- Opening Delimiter -
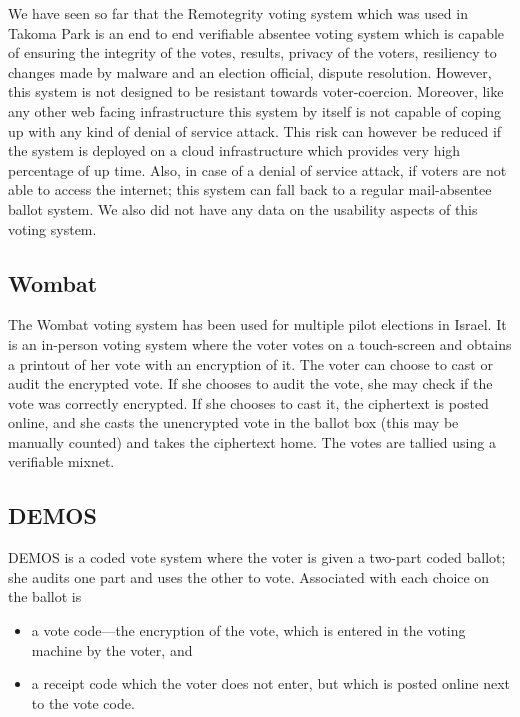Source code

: We have seen so far that the Remotegrity voting system which was used
in Takoma Park is an end to end verifiable absentee voting system
which is capable of ensuring the integrity of the votes, results,
privacy of the voters, resiliency to changes made by malware and an
election official, dispute resolution. However, this system is not
designed to be resistant towards voter-coercion. Moreover, like any
other web facing infrastructure this system by itself is not capable
of coping up with any kind of denial of service attack. This risk can
however be reduced if the system is deployed on a cloud infrastructure
which provides very high percentage of up time. Also, in case of a
denial of service attack, if voters are not able to access the
internet; this system can fall back to a regular mail-absentee ballot
system. We also did not have any data on the usability aspects of this
voting system.

\subsection{Wombat~\cite{rosen2011}}

The Wombat voting system has been used for multiple pilot elections in
Israel. It is an in-person voting system where the voter votes on a
touch-screen and obtains a printout of her vote with an encryption of
it. The voter can choose to cast or audit the encrypted vote. If she
chooses to audit the vote, she may check if the vote was correctly
encrypted. If she chooses to cast it, the ciphertext is posted online,
and she casts the unencrypted vote in the ballot box (this may be
manually counted) and takes the ciphertext home. The votes are tallied
using a verifiable mixnet.

\subsection{DEMOS~\cite{kiayias2014}}

DEMOS is a coded vote system where the voter is given a two-part coded
ballot; she audits one part and uses the other to vote. Associated
with each choice on the ballot is

\begin{itemize}
\item a vote code---the encryption of the vote, which is entered in
  the voting machine by the voter, and
\item a receipt code which the voter does not enter, but which is
  posted online next to the vote code.
\end{itemize}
- Closing Delimiter -
## [PROBLEM]
All the lines above need to be repeated exactly, with no pictures carried over.

## [TASK RESULT]
Source code

: We have seen so far that the Remotegrity voting system which was used
in Takoma Park is an end to end verifiable absentee voting system
which is capable of ensuring the integrity of the votes, results,
privacy of the voters, resiliency to changes made by malware and an
election official, dispute resolution. However, this system is not
designed to be resistant towards voter-coercion. Moreover, like any
other web facing infrastructure this system by itself is not capable
of coping up with any kind of denial of service attack. This risk can
however be reduced if the system is deployed on a cloud infrastructure
which provides very high percentage of up time. Also, in case of a
denial of service attack, if voters are not able to access the
internet; this system can fall back to a regular mail-absentee ballot
system. We also did not have any data on the usability aspects of this
voting system.

\subsection{Wombat~\cite{rosen2011}}

The Wombat voting system has been used for multiple pilot elections in
Israel. It is an in-person voting system where the voter votes on a
touch-screen and obtains a printout of her vote with an encryption of
it. The voter can choose to cast or audit the encrypted vote. If she
chooses to audit the vote, she may check if the vote was correctly
encrypted. If she chooses to cast it, the ciphertext is posted online,
and she casts the unencrypted vote in the ballot box (this may be
manually counted) and takes the ciphertext home. The votes are tallied
using a verifiable mixnet.

\subsection{DEMOS~\cite{kiayias2014}}

DEMOS is a coded vote system where the voter is given a two-part coded
ballot; she audits one part and uses the other to vote. Associated
with each choice on the ballot is

\begin{itemize}
\item a vote code---the encryption of the vote, which is entered in
  the voting machine by the voter, and
\item a receipt code which the voter does not enter, but which is
  posted online next to the vote code.
\end{itemize}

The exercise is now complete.